# Book Recommendation System

A recommendation engine is a class of machine learning which offers relevant suggestions to the customer.  

## Types Of Recommendation System

A recommendation system is usually built using 3 techniques which are **content-based filtering**, **collaborative filtering** , and a combination of both.

1) **Content-Based Filtering** - The algorithm recommends a product that is similar to those which used as watched. In simple words, In this algorithm, we try to find finding item look alike.

2) **Collaborative-based** Filtering - Collaborative based filtering recommender systems are based on past interactions of users and target items.  In simple words here, we try to search for the look-alike customers and offer products based on what his or her lookalike has chosen.

3) **Hybrid Filtering Method** - It is basically a combination of both the above methods.

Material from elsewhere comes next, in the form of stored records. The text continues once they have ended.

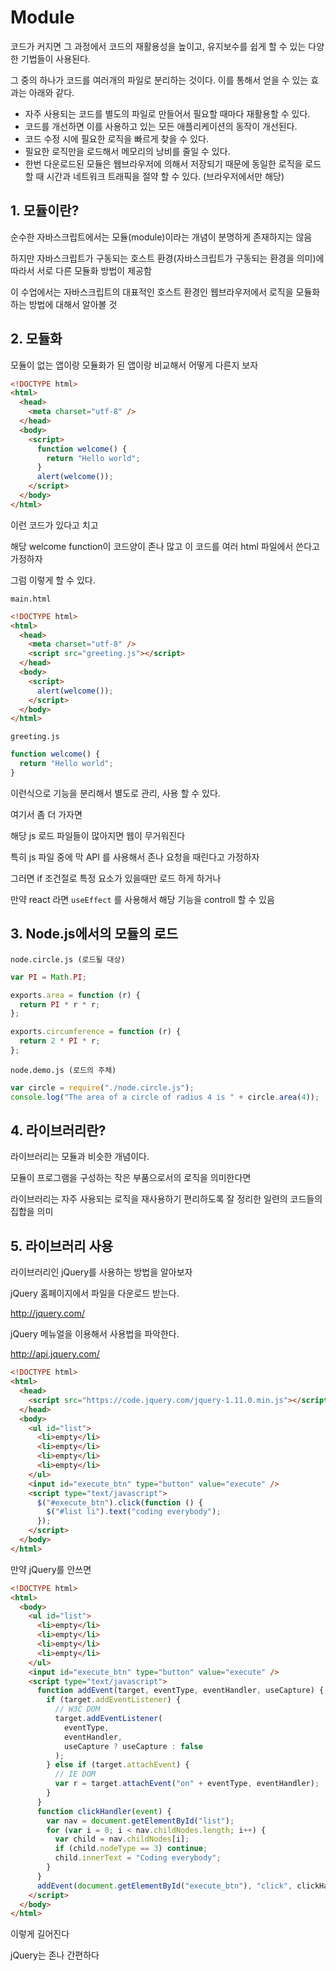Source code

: # Module

코드가 커지면 그 과정에서 코드의 재활용성을 높이고, 유지보수를 쉽게 할 수 있는 다양한 기법들이 사용된다.

그 중의 하나가 코드를 여러개의 파일로 분리하는 것이다. 이를 통해서 얻을 수 있는 효과는 아래와 같다.

- 자주 사용되는 코드를 별도의 파일로 만들어서 필요할 때마다 재활용할 수 있다.
- 코드를 개선하면 이를 사용하고 있는 모든 애플리케이션의 동작이 개선된다.
- 코드 수정 시에 필요한 로직을 빠르게 찾을 수 있다.
- 필요한 로직만을 로드해서 메모리의 낭비를 줄일 수 있다.
- 한번 다운로드된 모듈은 웹브라우저에 의해서 저장되기 때문에 동일한 로직을 로드 할 때 시간과 네트워크 트래픽을 절약 할 수 있다. (브라우저에서만 해당)

## 1. 모듈이란?

순수한 자바스크립트에서는 모듈(module)이라는 개념이 분명하게 존재하지는 않음

하지만 자바스크립트가 구동되는 호스트 환경(자바스크립트가 구동되는 환경을 의미)에 따라서 서로 다른 모듈화 방법이 제공함

이 수업에서는 자바스크립트의 대표적인 호스트 환경인 웹브라우저에서 로직을 모듈화하는 방법에 대해서 알아볼 것

## 2. 모듈화

모듈이 없는 앱이랑 모듈화가 된 앱이랑 비교해서 어떻게 다른지 보자

```html
<!DOCTYPE html>
<html>
  <head>
    <meta charset="utf-8" />
  </head>
  <body>
    <script>
      function welcome() {
        return "Hello world";
      }
      alert(welcome());
    </script>
  </body>
</html>
```

이런 코드가 있다고 치고

해당 welcome function이 코드양이 존나 많고 이 코드를 여러 html 파일에서 쓴다고 가정하자

그럼 이렇게 할 수 있다.

`main.html`

```html
<!DOCTYPE html>
<html>
  <head>
    <meta charset="utf-8" />
    <script src="greeting.js"></script>
  </head>
  <body>
    <script>
      alert(welcome());
    </script>
  </body>
</html>
```

`greeting.js`

```js
function welcome() {
  return "Hello world";
}
```

이런식으로 기능을 분리해서 별도로 관리, 사용 할 수 있다.

여기서 좀 더 가자면

해당 js 로드 파일들이 많아지면 웹이 무거워진다

특히 js 파일 중에 막 API 를 사용해서 존나 요청을 때린다고 가정하자

그러면 if 조건절로 특정 요소가 있을때만 로드 하게 하거나

만약 react 라면 `useEffect` 를 사용해서 해당 기능을 controll 할 수 있음

## 3. Node.js에서의 모듈의 로드

`node.circle.js (로드될 대상)`

```js
var PI = Math.PI;

exports.area = function (r) {
  return PI * r * r;
};

exports.circumference = function (r) {
  return 2 * PI * r;
};
```

`node.demo.js (로드의 주체)`

```js
var circle = require("./node.circle.js");
console.log("The area of a circle of radius 4 is " + circle.area(4));
```

## 4. 라이브러리란?

라이브러리는 모듈과 비슷한 개념이다.

모듈이 프로그램을 구성하는 작은 부품으로서의 로직을 의미한다면

라이브러리는 자주 사용되는 로직을 재사용하기 편리하도록 잘 정리한 일련의 코드들의 집합을 의미

## 5. 라이브러리 사용

라이브러리인 jQuery를 사용하는 방법을 알아보자

jQuery 홈페이지에서 파일을 다운로드 받는다.

http://jquery.com/

jQuery 메뉴얼을 이용해서 사용법을 파악한다.

http://api.jquery.com/

```html
<!DOCTYPE html>
<html>
  <head>
    <script src="https://code.jquery.com/jquery-1.11.0.min.js"></script>
  </head>
  <body>
    <ul id="list">
      <li>empty</li>
      <li>empty</li>
      <li>empty</li>
      <li>empty</li>
    </ul>
    <input id="execute_btn" type="button" value="execute" />
    <script type="text/javascript">
      $("#execute_btn").click(function () {
        $("#list li").text("coding everybody");
      });
    </script>
  </body>
</html>
```

만약 jQuery를 안쓰면

```html
<!DOCTYPE html>
<html>
  <body>
    <ul id="list">
      <li>empty</li>
      <li>empty</li>
      <li>empty</li>
      <li>empty</li>
    </ul>
    <input id="execute_btn" type="button" value="execute" />
    <script type="text/javascript">
      function addEvent(target, eventType, eventHandler, useCapture) {
        if (target.addEventListener) {
          // W3C DOM
          target.addEventListener(
            eventType,
            eventHandler,
            useCapture ? useCapture : false
          );
        } else if (target.attachEvent) {
          // IE DOM
          var r = target.attachEvent("on" + eventType, eventHandler);
        }
      }
      function clickHandler(event) {
        var nav = document.getElementById("list");
        for (var i = 0; i < nav.childNodes.length; i++) {
          var child = nav.childNodes[i];
          if (child.nodeType == 3) continue;
          child.innerText = "Coding everybody";
        }
      }
      addEvent(document.getElementById("execute_btn"), "click", clickHandler);
    </script>
  </body>
</html>
```

이렇게 길어진다

jQuery는 존나 간편하다
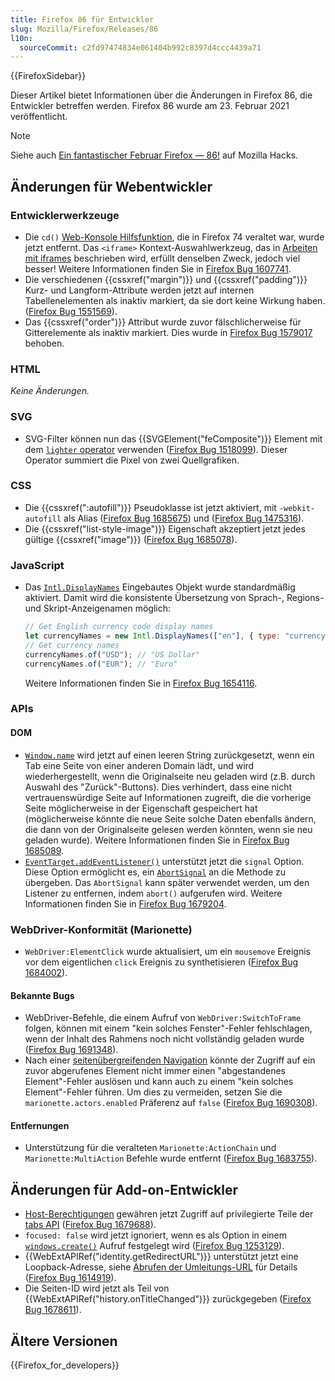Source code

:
 ```yaml
---
title: Firefox 86 für Entwickler
slug: Mozilla/Firefox/Releases/86
l10n:
  sourceCommit: c2fd97474834e061404b992c8397d4ccc4439a71
---
```


{{FirefoxSidebar}}

Dieser Artikel bietet Informationen über die Änderungen in Firefox 86, die Entwickler betreffen werden. Firefox 86 wurde am 23. Februar 2021 veröffentlicht.

> [!NOTE]
> Siehe auch [Ein fantastischer Februar Firefox — 86!](https://hacks.mozilla.org/2021/02/a-fabulous-february-firefox-86/) auf Mozilla Hacks.

## Änderungen für Webentwickler

### Entwicklerwerkzeuge

- Die `cd()` [Web-Konsole Hilfsfunktion](https://firefox-source-docs.mozilla.org/devtools-user/web_console/helpers/index.html), die in Firefox 74 veraltet war, wurde jetzt entfernt. Das `<iframe>` Kontext-Auswahlwerkzeug, das in [Arbeiten mit iframes](https://firefox-source-docs.mozilla.org/devtools-user/working_with_iframes/index.html) beschrieben wird, erfüllt denselben Zweck, jedoch viel besser! Weitere Informationen finden Sie in [Firefox Bug 1607741](https://bugzil.la/1607741).
- Die verschiedenen {{cssxref("margin")}} und {{cssxref("padding")}} Kurz- und Langform-Attribute werden jetzt auf internen Tabellenelementen als inaktiv markiert, da sie dort keine Wirkung haben. ([Firefox Bug 1551569](https://bugzil.la/1551569)).
- Das {{cssxref("order")}} Attribut wurde zuvor fälschlicherweise für Gitterelemente als inaktiv markiert. Dies wurde in [Firefox Bug 1579017](https://bugzil.la/1579017) behoben.

### HTML

_Keine Änderungen._

### SVG

- SVG-Filter können nun das {{SVGElement("feComposite")}} Element mit dem [`lighter` operator](/de/docs/Web/SVG/Reference/Attribute/operator#fecomposite) verwenden ([Firefox Bug 1518099](https://bugzil.la/1518099)). Dieser Operator summiert die Pixel von zwei Quellgrafiken.

### CSS

- Die {{cssxref(":autofill")}} Pseudoklasse ist jetzt aktiviert, mit `-webkit-autofill` als Alias ([Firefox Bug 1685675](https://bugzil.la/1685675)) und ([Firefox Bug 1475316](https://bugzil.la/1475316)).
- Die {{cssxref("list-style-image")}} Eigenschaft akzeptiert jetzt jedes gültige {{cssxref("image")}} ([Firefox Bug 1685078](https://bugzil.la/1685078)).

### JavaScript

- Das [`Intl.DisplayNames`](/de/docs/Web/JavaScript/Reference/Global_Objects/Intl/DisplayNames) Eingebautes Objekt wurde standardmäßig aktiviert. Damit wird die konsistente Übersetzung von Sprach-, Regions- und Skript-Anzeigenamen möglich:

  ```js
  // Get English currency code display names
  let currencyNames = new Intl.DisplayNames(["en"], { type: "currency" });
  // Get currency names
  currencyNames.of("USD"); // "US Dollar"
  currencyNames.of("EUR"); // "Euro"
  ```

  Weitere Informationen finden Sie in [Firefox Bug 1654116](https://bugzil.la/1654116).

### APIs

#### DOM

- [`Window.name`](/de/docs/Web/API/Window/name) wird jetzt auf einen leeren String zurückgesetzt, wenn ein Tab eine Seite von einer anderen Domain lädt, und wird wiederhergestellt, wenn die Originalseite neu geladen wird (z.B. durch Auswahl des "Zurück"-Buttons). Dies verhindert, dass eine nicht vertrauenswürdige Seite auf Informationen zugreift, die die vorherige Seite möglicherweise in der Eigenschaft gespeichert hat (möglicherweise könnte die neue Seite solche Daten ebenfalls ändern, die dann von der Originalseite gelesen werden könnten, wenn sie neu geladen wurde). Weitere Informationen finden Sie in [Firefox Bug 1685089](https://bugzil.la/1685089).
- [`EventTarget.addEventListener()`](/de/docs/Web/API/EventTarget/addEventListener) unterstützt jetzt die `signal` Option. Diese Option ermöglicht es, ein [`AbortSignal`](/de/docs/Web/API/AbortSignal) an die Methode zu übergeben. Das `AbortSignal` kann später verwendet werden, um den Listener zu entfernen, indem `abort()` aufgerufen wird. Weitere Informationen finden Sie in [Firefox Bug 1679204](https://bugzil.la/1679204).

### WebDriver-Konformität (Marionette)

- `WebDriver:ElementClick` wurde aktualisiert, um ein `mousemove` Ereignis vor dem eigentlichen `click` Ereignis zu synthetisieren ([Firefox Bug 1684002](https://bugzil.la/1684002)).

#### Bekannte Bugs

- WebDriver-Befehle, die einem Aufruf von `WebDriver:SwitchToFrame` folgen, können mit einem "kein solches Fenster"-Fehler fehlschlagen, wenn der Inhalt des Rahmens noch nicht vollständig geladen wurde ([Firefox Bug 1691348](https://bugzil.la/1691348)).
- Nach einer [seitenübergreifenden Navigation](https://firefox-source-docs.mozilla.org/dom/navigation/nav_replace.html#cross-group-navigations) könnte der Zugriff auf ein zuvor abgerufenes Element nicht immer einen "abgestandenes Element"-Fehler auslösen und kann auch zu einem "kein solches Element"-Fehler führen. Um dies zu vermeiden, setzen Sie die `marionette.actors.enabled` Präferenz auf `false` ([Firefox Bug 1690308](https://bugzil.la/1690308)).

#### Entfernungen

- Unterstützung für die veralteten `Marionette:ActionChain` und `Marionette:MultiAction` Befehle wurde entfernt ([Firefox Bug 1683755](https://bugzil.la/1683755)).

## Änderungen für Add-on-Entwickler

- [Host-Berechtigungen](/de/docs/Mozilla/Add-ons/WebExtensions/manifest.json/permissions#host_permissions) gewähren jetzt Zugriff auf privilegierte Teile der [tabs API](/de/docs/Mozilla/Add-ons/WebExtensions/API/tabs) ([Firefox Bug 1679688](https://bugzil.la/1679688)).
- `focused: false` wird jetzt ignoriert, wenn es als Option in einem [`windows.create()`](/de/docs/Mozilla/Add-ons/WebExtensions/API/windows/create) Aufruf festgelegt wird ([Firefox Bug 1253129](https://bugzil.la/1253129)).
- {{WebExtAPIRef("identity.getRedirectURL")}} unterstützt jetzt eine Loopback-Adresse, siehe [Abrufen der Umleitungs-URL](/de/docs/Mozilla/Add-ons/WebExtensions/API/identity#getting_the_redirect_url) für Details ([Firefox Bug 1614919](https://bugzil.la/1614919)).
- Die Seiten-ID wird jetzt als Teil von {{WebExtAPIRef("history.onTitleChanged")}} zurückgegeben ([Firefox Bug 1678611](https://bugzil.la/1678611)).

## Ältere Versionen

{{Firefox_for_developers}}
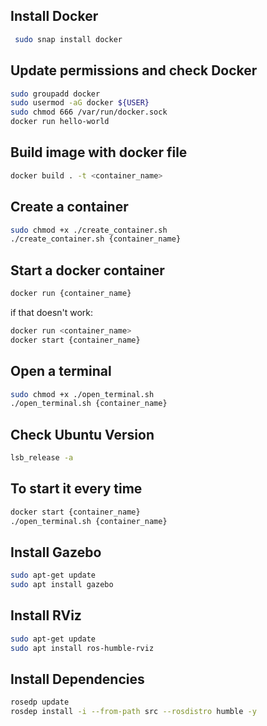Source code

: ## Install Docker
```sh
 sudo snap install docker
```
## Update permissions and check Docker
```sh
sudo groupadd docker
sudo usermod -aG docker ${USER}
sudo chmod 666 /var/run/docker.sock
docker run hello-world
```

## Build image with docker file
```sh
docker build . -t <container_name>
```

## Create a container
```sh
sudo chmod +x ./create_container.sh
./create_container.sh {container_name}
```



## Start a docker container
```sh
docker run {container_name}
```
if that doesn't work:
```sh
docker run <container_name>
docker start {container_name}
```
## Open a terminal

```sh
sudo chmod +x ./open_terminal.sh
./open_terminal.sh {container_name}
```
## Check Ubuntu Version
```sh
lsb_release -a
```
## To start it every time
```sh
docker start {container_name}
./open_terminal.sh {container_name}
```

## Install Gazebo
```sh
sudo apt-get update
sudo apt install gazebo
```

## Install RViz
```sh
sudo apt-get update
sudo apt install ros-humble-rviz

```

## Install Dependencies
```sh
rosedp update
rosdep install -i --from-path src --rosdistro humble -y
```
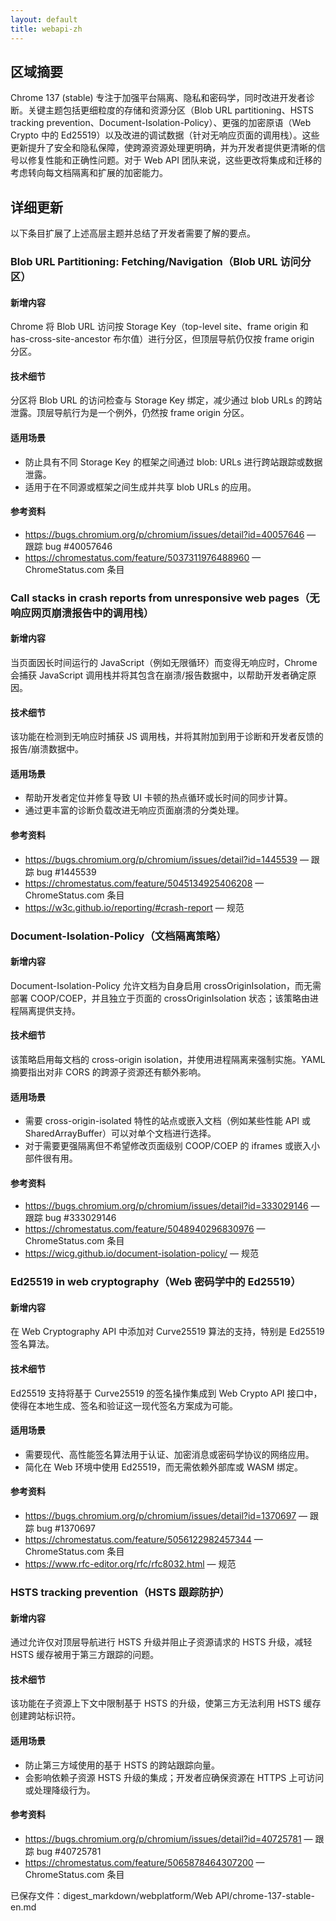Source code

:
 ```yaml
---
layout: default
title: webapi-zh
---
```


## 区域摘要

Chrome 137 (stable) 专注于加强平台隔离、隐私和密码学，同时改进开发者诊断。关键主题包括更细粒度的存储和资源分区（Blob URL partitioning、HSTS tracking prevention、Document-Isolation-Policy）、更强的加密原语（Web Crypto 中的 Ed25519）以及改进的调试数据（针对无响应页面的调用栈）。这些更新提升了安全和隐私保障，使跨源资源处理更明确，并为开发者提供更清晰的信号以修复性能和正确性问题。对于 Web API 团队来说，这些更改将集成和迁移的考虑转向每文档隔离和扩展的加密能力。

## 详细更新

以下条目扩展了上述高层主题并总结了开发者需要了解的要点。

### Blob URL Partitioning: Fetching/Navigation（Blob URL 访问分区）

#### 新增内容
Chrome 将 Blob URL 访问按 Storage Key（top-level site、frame origin 和 has-cross-site-ancestor 布尔值）进行分区，但顶层导航仍仅按 frame origin 分区。

#### 技术细节
分区将 Blob URL 的访问检查与 Storage Key 绑定，减少通过 blob URLs 的跨站泄露。顶层导航行为是一个例外，仍然按 frame origin 分区。

#### 适用场景
- 防止具有不同 Storage Key 的框架之间通过 blob: URLs 进行跨站跟踪或数据泄露。
- 适用于在不同源或框架之间生成并共享 blob URLs 的应用。

#### 参考资料
- https://bugs.chromium.org/p/chromium/issues/detail?id=40057646 — 跟踪 bug #40057646
- https://chromestatus.com/feature/5037311976488960 — ChromeStatus.com 条目

### Call stacks in crash reports from unresponsive web pages（无响应网页崩溃报告中的调用栈）

#### 新增内容
当页面因长时间运行的 JavaScript（例如无限循环）而变得无响应时，Chrome 会捕获 JavaScript 调用栈并将其包含在崩溃/报告数据中，以帮助开发者确定原因。

#### 技术细节
该功能在检测到无响应时捕获 JS 调用栈，并将其附加到用于诊断和开发者反馈的报告/崩溃数据中。

#### 适用场景
- 帮助开发者定位并修复导致 UI 卡顿的热点循环或长时间的同步计算。
- 通过更丰富的诊断负载改进无响应页面崩溃的分类处理。

#### 参考资料
- https://bugs.chromium.org/p/chromium/issues/detail?id=1445539 — 跟踪 bug #1445539
- https://chromestatus.com/feature/5045134925406208 — ChromeStatus.com 条目
- https://w3c.github.io/reporting/#crash-report — 规范

### Document-Isolation-Policy（文档隔离策略）

#### 新增内容
Document-Isolation-Policy 允许文档为自身启用 crossOriginIsolation，而无需部署 COOP/COEP，并且独立于页面的 crossOriginIsolation 状态；该策略由进程隔离提供支持。

#### 技术细节
该策略启用每文档的 cross-origin isolation，并使用进程隔离来强制实施。YAML 摘要指出对非 CORS 的跨源子资源还有额外影响。

#### 适用场景
- 需要 cross-origin-isolated 特性的站点或嵌入文档（例如某些性能 API 或 SharedArrayBuffer）可以对单个文档进行选择。
- 对于需要更强隔离但不希望修改页面级别 COOP/COEP 的 iframes 或嵌入小部件很有用。

#### 参考资料
- https://bugs.chromium.org/p/chromium/issues/detail?id=333029146 — 跟踪 bug #333029146
- https://chromestatus.com/feature/5048940296830976 — ChromeStatus.com 条目
- https://wicg.github.io/document-isolation-policy/ — 规范

### Ed25519 in web cryptography（Web 密码学中的 Ed25519）

#### 新增内容
在 Web Cryptography API 中添加对 Curve25519 算法的支持，特别是 Ed25519 签名算法。

#### 技术细节
Ed25519 支持将基于 Curve25519 的签名操作集成到 Web Crypto API 接口中，使得在本地生成、签名和验证这一现代签名方案成为可能。

#### 适用场景
- 需要现代、高性能签名算法用于认证、加密消息或密码学协议的网络应用。
- 简化在 Web 环境中使用 Ed25519，而无需依赖外部库或 WASM 绑定。

#### 参考资料
- https://bugs.chromium.org/p/chromium/issues/detail?id=1370697 — 跟踪 bug #1370697
- https://chromestatus.com/feature/5056122982457344 — ChromeStatus.com 条目
- https://www.rfc-editor.org/rfc/rfc8032.html — 规范

### HSTS tracking prevention（HSTS 跟踪防护）

#### 新增内容
通过允许仅对顶层导航进行 HSTS 升级并阻止子资源请求的 HSTS 升级，减轻 HSTS 缓存被用于第三方跟踪的问题。

#### 技术细节
该功能在子资源上下文中限制基于 HSTS 的升级，使第三方无法利用 HSTS 缓存创建跨站标识符。

#### 适用场景
- 防止第三方域使用的基于 HSTS 的跨站跟踪向量。
- 会影响依赖子资源 HSTS 升级的集成；开发者应确保资源在 HTTPS 上可访问或处理降级行为。

#### 参考资料
- https://bugs.chromium.org/p/chromium/issues/detail?id=40725781 — 跟踪 bug #40725781
- https://chromestatus.com/feature/5065878464307200 — ChromeStatus.com 条目

已保存文件：digest_markdown/webplatform/Web API/chrome-137-stable-en.md
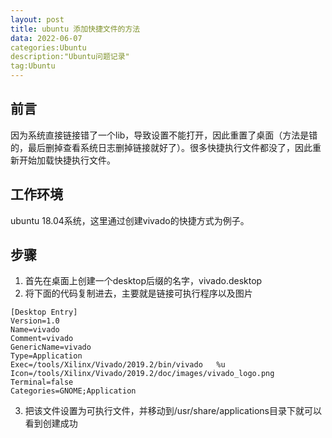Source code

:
 ```yaml
---
layout: post
title: ubuntu 添加快捷文件的方法
data: 2022-06-07
categories:Ubuntu
description:"Ubuntu问题记录"
tag:Ubuntu
---
```


## 前言

因为系统直接链接错了一个lib，导致设置不能打开，因此重置了桌面（方法是错的，最后删掉查看系统日志删掉链接就好了）。很多快捷执行文件都没了，因此重新开始加载快捷执行文件。

## 工作环境

ubuntu 18.04系统，这里通过创建vivado的快捷方式为例子。

## 步骤

1. 首先在桌面上创建一个desktop后缀的名字，vivado.desktop
2. 将下面的代码复制进去，主要就是链接可执行程序以及图片

```
[Desktop Entry]
Version=1.0
Name=vivado
Comment=vivado
GenericName=vivado
Type=Application
Exec=/tools/Xilinx/Vivado/2019.2/bin/vivado   %u
Icon=/tools/Xilinx/Vivado/2019.2/doc/images/vivado_logo.png
Terminal=false
Categories=GNOME;Application
```

3. 把该文件设置为可执行文件，并移动到/usr/share/applications目录下就可以看到创建成功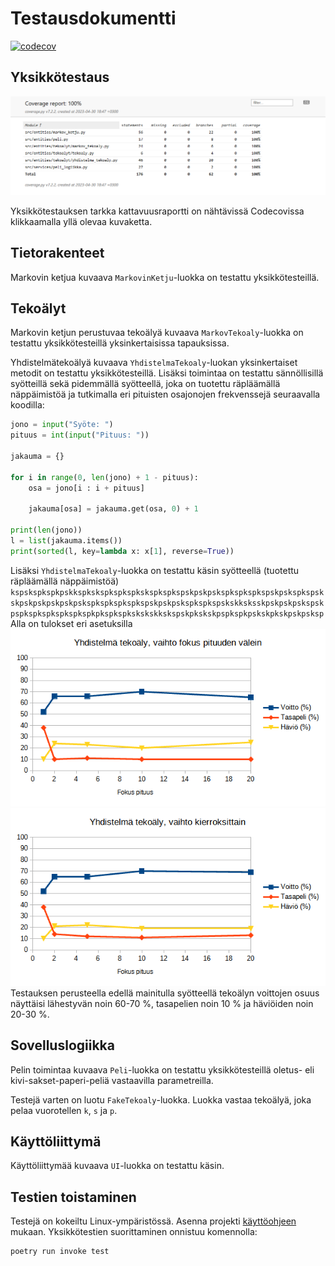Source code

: # Testausdokumentti

[![codecov](https://codecov.io/gh/TheJiahao/kivi-sakset-paperi-tekoaly/branch/main/graph/badge.svg?token=RBLETVT7VW)](https://codecov.io/gh/TheJiahao/kivi-sakset-paperi-tekoaly)

## Yksikkötestaus

![Kattavuusraportti](kuvat/kattavuusraportti.png)

Yksikkötestauksen tarkka kattavuusraportti on nähtävissä Codecovissa klikkaamalla yllä olevaa kuvaketta.

## Tietorakenteet

Markovin ketjua kuvaava `MarkovinKetju`-luokka on testattu yksikkötesteillä.

## Tekoälyt

Markovin ketjun perustuvaa tekoälyä kuvaava `MarkovTekoaly`-luokka on testattu yksikkötesteillä yksinkertaisissa tapauksissa.

Yhdistelmätekoälyä kuvaava `YhdistelmaTekoaly`-luokan yksinkertaiset metodit on testattu yksikkötesteillä.
Lisäksi toimintaa on testattu sännöllisillä syötteillä sekä pidemmällä syötteellä, joka on tuotettu räpläämällä näppäimistöä ja tutkimalla eri pituisten osajonojen frekvenssejä seuraavalla koodilla:

```python
jono = input("Syöte: ")
pituus = int(input("Pituus: "))

jakauma = {}

for i in range(0, len(jono) + 1 - pituus):
    osa = jono[i : i + pituus]

    jakauma[osa] = jakauma.get(osa, 0) + 1

print(len(jono))
l = list(jakauma.items())
print(sorted(l, key=lambda x: x[1], reverse=True))
```

Lisäksi `YhdistelmaTekoaly`-luokka on testattu käsin syötteellä (tuotettu räpläämällä näppäimistöä)
`kspskspkspkpskkspkskspkspkspkskspkspkspskpskpskspkspkspkspskpskspkspskskpskpskpskpskpskspkspkspkspkspskpskpskspkspkspskskksksskpskpskpskspskpspkspkspkspkspkspkpkspkspkskskskkskspskpkskskpspkspkpskskpkskpskpsksp`
Alla on tulokset eri asetuksilla
![Kuvaaja, vaihto fokus pituuden välein](kuvat/vaihto_fokus_pituuden_valein_2023-04-23.png)
![Kuvaaja, vaihto kierroksittain](kuvat/vaihto_kierroksittain_2023-04-23.png)
Testauksen perusteella edellä mainitulla syötteellä tekoälyn voittojen osuus näyttäisi lähestyvän noin 60-70 %, tasapelien noin 10 % ja häviöiden noin 20-30 %.

## Sovelluslogiikka

Pelin toimintaa kuvaava `Peli`-luokka on testattu yksikkötesteillä oletus- eli kivi-sakset-paperi-peliä vastaavilla parametreilla.

Testejä varten on luotu `FakeTekoaly`-luokka.
Luokka vastaa tekoälyä, joka pelaa vuorotellen `k`, `s` ja `p`.

## Käyttöliittymä

Käyttöliittymää kuvaava `UI`-luokka on testattu käsin.

## Testien toistaminen

Testejä on kokeiltu Linux-ympäristössä.
Asenna projekti [käyttöohjeen](kayttoohje.md) mukaan.
Yksikkötestien suorittaminen onnistuu komennolla:

```shell
poetry run invoke test
```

It is a too complex model which recommends product based on your history as well based on similar users like you.

**Book recommendation system** is a type of recommendation system where we have to recommend similar books to the reader based on his interest.

## Dataset

* Books – Contain all the information related to books like an author, title, publication year, etc.
* Users – The second file contains registered user’s information like user id, location.
* Ratings – Ratings contain information like which user has given how much rating to which book.

## Loading the data

While loading the file we have some problems like:
* The values in the CSV file are separated by semicolons, not by a comma.
* There are some lines which not work like we cannot import it with pandas and It throws an error because python is Interpreted language.
* Encoding of a file is in Latin

So while loading data we have to handle these exceptions and after running the below code we will get some warnings and they will show us which lines have an error that we have skipped while loading.

In [1]:
import numpy as np
import pandas as pd
books = pd.read_csv("Data/BX-Books.csv", sep=';', encoding="latin-1", error_bad_lines=False)
users = pd.read_csv("Data/BX-Users.csv", sep=';', encoding="latin-1", error_bad_lines=False)
ratings = pd.read_csv("Data/BX-Book-Ratings.csv", sep=';', encoding="latin-1", error_bad_lines=False)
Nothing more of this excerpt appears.